From the records below, return every line containing the word "instances".

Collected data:
= Beginning of Section =

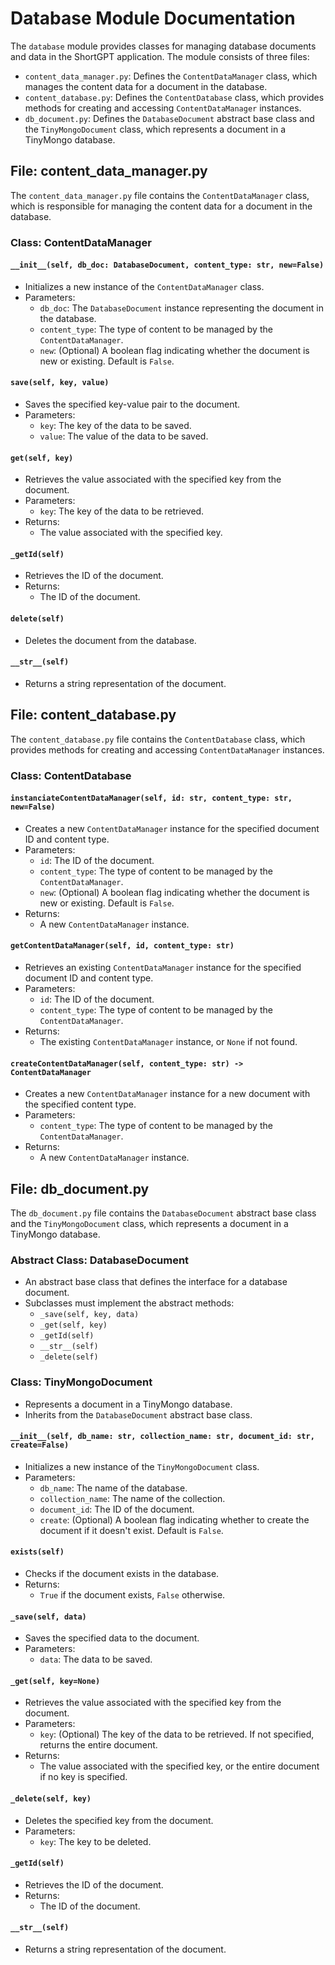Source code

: # Database Module Documentation

The `database` module provides classes for managing database documents and data in the ShortGPT application. The module consists of three files:

- `content_data_manager.py`: Defines the `ContentDataManager` class, which manages the content data for a document in the database.
- `content_database.py`: Defines the `ContentDatabase` class, which provides methods for creating and accessing `ContentDataManager` instances.
- `db_document.py`: Defines the `DatabaseDocument` abstract base class and the `TinyMongoDocument` class, which represents a document in a TinyMongo database.

## File: content_data_manager.py

The `content_data_manager.py` file contains the `ContentDataManager` class, which is responsible for managing the content data for a document in the database.

### Class: ContentDataManager

#### `__init__(self, db_doc: DatabaseDocument, content_type: str, new=False)`

- Initializes a new instance of the `ContentDataManager` class.
- Parameters:
  - `db_doc`: The `DatabaseDocument` instance representing the document in the database.
  - `content_type`: The type of content to be managed by the `ContentDataManager`.
  - `new`: (Optional) A boolean flag indicating whether the document is new or existing. Default is `False`.

#### `save(self, key, value)`

- Saves the specified key-value pair to the document.
- Parameters:
  - `key`: The key of the data to be saved.
  - `value`: The value of the data to be saved.

#### `get(self, key)`

- Retrieves the value associated with the specified key from the document.
- Parameters:
  - `key`: The key of the data to be retrieved.
- Returns:
  - The value associated with the specified key.

#### `_getId(self)`

- Retrieves the ID of the document.
- Returns:
  - The ID of the document.

#### `delete(self)`

- Deletes the document from the database.

#### `__str__(self)`

- Returns a string representation of the document.

## File: content_database.py

The `content_database.py` file contains the `ContentDatabase` class, which provides methods for creating and accessing `ContentDataManager` instances.

### Class: ContentDatabase

#### `instanciateContentDataManager(self, id: str, content_type: str, new=False)`

- Creates a new `ContentDataManager` instance for the specified document ID and content type.
- Parameters:
  - `id`: The ID of the document.
  - `content_type`: The type of content to be managed by the `ContentDataManager`.
  - `new`: (Optional) A boolean flag indicating whether the document is new or existing. Default is `False`.
- Returns:
  - A new `ContentDataManager` instance.

#### `getContentDataManager(self, id, content_type: str)`

- Retrieves an existing `ContentDataManager` instance for the specified document ID and content type.
- Parameters:
  - `id`: The ID of the document.
  - `content_type`: The type of content to be managed by the `ContentDataManager`.
- Returns:
  - The existing `ContentDataManager` instance, or `None` if not found.

#### `createContentDataManager(self, content_type: str) -> ContentDataManager`

- Creates a new `ContentDataManager` instance for a new document with the specified content type.
- Parameters:
  - `content_type`: The type of content to be managed by the `ContentDataManager`.
- Returns:
  - A new `ContentDataManager` instance.

## File: db_document.py

The `db_document.py` file contains the `DatabaseDocument` abstract base class and the `TinyMongoDocument` class, which represents a document in a TinyMongo database.

### Abstract Class: DatabaseDocument

- An abstract base class that defines the interface for a database document.
- Subclasses must implement the abstract methods:
  - `_save(self, key, data)`
  - `_get(self, key)`
  - `_getId(self)`
  - `__str__(self)`
  - `_delete(self)`

### Class: TinyMongoDocument

- Represents a document in a TinyMongo database.
- Inherits from the `DatabaseDocument` abstract base class.

#### `__init__(self, db_name: str, collection_name: str, document_id: str, create=False)`

- Initializes a new instance of the `TinyMongoDocument` class.
- Parameters:
  - `db_name`: The name of the database.
  - `collection_name`: The name of the collection.
  - `document_id`: The ID of the document.
  - `create`: (Optional) A boolean flag indicating whether to create the document if it doesn't exist. Default is `False`.

#### `exists(self)`

- Checks if the document exists in the database.
- Returns:
  - `True` if the document exists, `False` otherwise.

#### `_save(self, data)`

- Saves the specified data to the document.
- Parameters:
  - `data`: The data to be saved.

#### `_get(self, key=None)`

- Retrieves the value associated with the specified key from the document.
- Parameters:
  - `key`: (Optional) The key of the data to be retrieved. If not specified, returns the entire document.
- Returns:
  - The value associated with the specified key, or the entire document if no key is specified.

#### `_delete(self, key)`

- Deletes the specified key from the document.
- Parameters:
  - `key`: The key to be deleted.

#### `_getId(self)`

- Retrieves the ID of the document.
- Returns:
  - The ID of the document.

#### `__str__(self)`

- Returns a string representation of the document.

= End of Section =

▶ _SOLVED EXERCISE_
- `content_database.py`: Defines the `ContentDatabase` class, which provides methods for creating and accessing `ContentDataManager` instances.
The `content_database.py` file contains the `ContentDatabase` class, which provides methods for creating and accessing `ContentDataManager` instances.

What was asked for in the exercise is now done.